YOUR OBJECTIVE:
From the data that follows, copy every line holding the string "combined".

[Stored data entries]
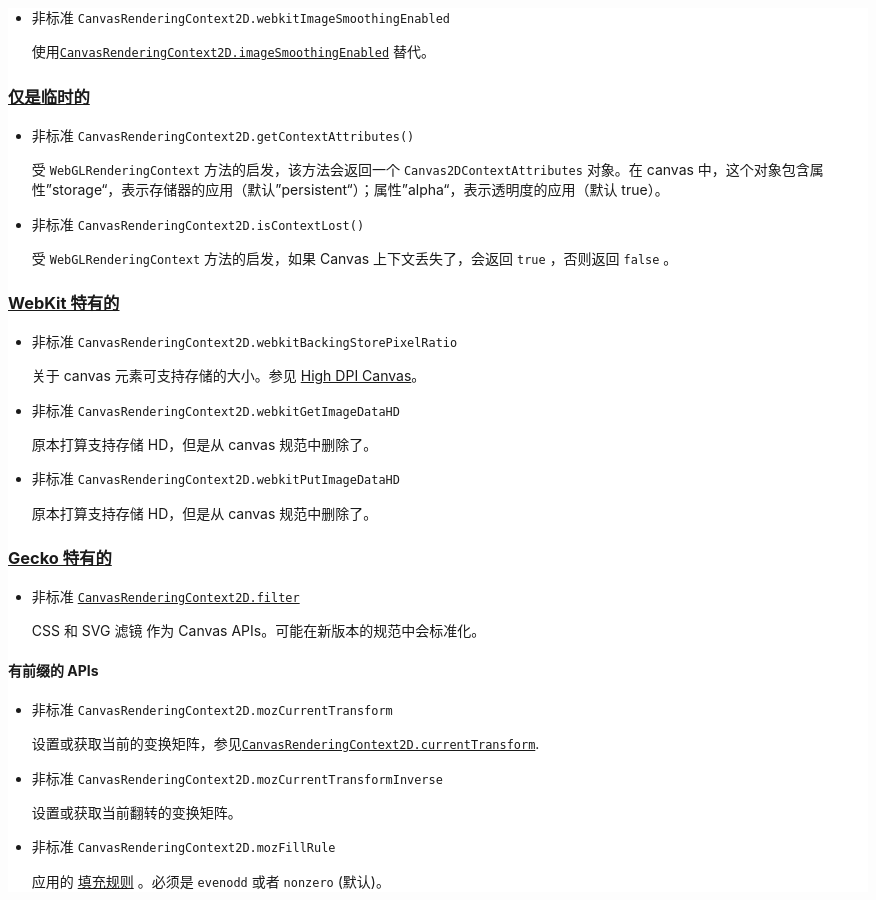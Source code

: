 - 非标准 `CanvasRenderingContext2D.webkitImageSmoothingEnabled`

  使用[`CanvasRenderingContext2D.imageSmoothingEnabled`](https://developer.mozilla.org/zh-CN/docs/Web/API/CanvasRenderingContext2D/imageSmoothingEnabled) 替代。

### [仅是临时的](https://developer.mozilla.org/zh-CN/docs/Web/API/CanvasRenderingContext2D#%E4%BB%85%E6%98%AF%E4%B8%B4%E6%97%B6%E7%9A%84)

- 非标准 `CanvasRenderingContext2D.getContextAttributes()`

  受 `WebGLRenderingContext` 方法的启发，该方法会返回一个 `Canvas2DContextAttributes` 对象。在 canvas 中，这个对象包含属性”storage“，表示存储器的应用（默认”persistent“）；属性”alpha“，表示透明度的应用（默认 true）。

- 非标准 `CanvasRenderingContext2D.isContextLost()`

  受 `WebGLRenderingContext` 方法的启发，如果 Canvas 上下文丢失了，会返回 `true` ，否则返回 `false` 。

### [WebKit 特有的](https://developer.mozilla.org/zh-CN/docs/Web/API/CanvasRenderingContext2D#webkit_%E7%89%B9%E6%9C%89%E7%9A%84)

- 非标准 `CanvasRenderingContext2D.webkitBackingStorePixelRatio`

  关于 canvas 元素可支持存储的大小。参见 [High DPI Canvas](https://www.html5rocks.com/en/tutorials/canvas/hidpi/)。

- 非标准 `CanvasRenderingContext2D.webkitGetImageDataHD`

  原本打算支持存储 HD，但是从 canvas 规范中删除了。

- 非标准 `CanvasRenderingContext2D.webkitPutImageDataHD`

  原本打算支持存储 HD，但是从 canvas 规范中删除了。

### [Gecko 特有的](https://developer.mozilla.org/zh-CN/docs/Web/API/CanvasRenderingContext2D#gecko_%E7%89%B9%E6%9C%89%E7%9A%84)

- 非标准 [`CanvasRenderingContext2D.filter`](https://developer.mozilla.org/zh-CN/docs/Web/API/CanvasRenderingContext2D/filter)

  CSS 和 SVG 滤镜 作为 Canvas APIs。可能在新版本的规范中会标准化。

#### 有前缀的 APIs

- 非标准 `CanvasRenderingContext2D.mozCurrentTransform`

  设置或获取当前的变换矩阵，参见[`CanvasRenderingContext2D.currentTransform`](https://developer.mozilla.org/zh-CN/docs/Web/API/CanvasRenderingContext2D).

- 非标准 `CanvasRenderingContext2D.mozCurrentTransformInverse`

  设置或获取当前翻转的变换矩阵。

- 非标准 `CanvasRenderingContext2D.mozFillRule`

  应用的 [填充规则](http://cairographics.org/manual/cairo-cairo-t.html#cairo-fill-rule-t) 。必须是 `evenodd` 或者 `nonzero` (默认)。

---

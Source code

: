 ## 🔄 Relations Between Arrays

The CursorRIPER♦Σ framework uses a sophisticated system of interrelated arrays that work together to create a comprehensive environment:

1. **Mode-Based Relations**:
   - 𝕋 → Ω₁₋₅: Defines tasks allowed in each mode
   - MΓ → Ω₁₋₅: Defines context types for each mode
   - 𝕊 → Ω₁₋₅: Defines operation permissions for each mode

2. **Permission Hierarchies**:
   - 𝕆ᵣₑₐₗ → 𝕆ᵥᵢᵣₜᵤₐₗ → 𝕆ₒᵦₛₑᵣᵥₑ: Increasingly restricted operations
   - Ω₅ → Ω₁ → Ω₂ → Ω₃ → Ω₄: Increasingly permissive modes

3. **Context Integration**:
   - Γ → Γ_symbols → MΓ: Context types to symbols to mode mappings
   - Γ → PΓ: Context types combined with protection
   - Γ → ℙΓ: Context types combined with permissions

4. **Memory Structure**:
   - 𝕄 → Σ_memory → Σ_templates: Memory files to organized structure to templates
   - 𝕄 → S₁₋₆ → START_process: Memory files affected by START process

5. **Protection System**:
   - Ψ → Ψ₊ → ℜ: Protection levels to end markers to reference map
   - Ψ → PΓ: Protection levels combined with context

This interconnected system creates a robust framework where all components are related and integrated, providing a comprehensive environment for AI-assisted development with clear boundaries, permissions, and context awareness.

RESPONSE AREA:
   - Γ → PΓ: Context types combined with protection
   - Γ → ℙΓ: Context types combined with permissions
   - Ψ → PΓ: Protection levels combined with context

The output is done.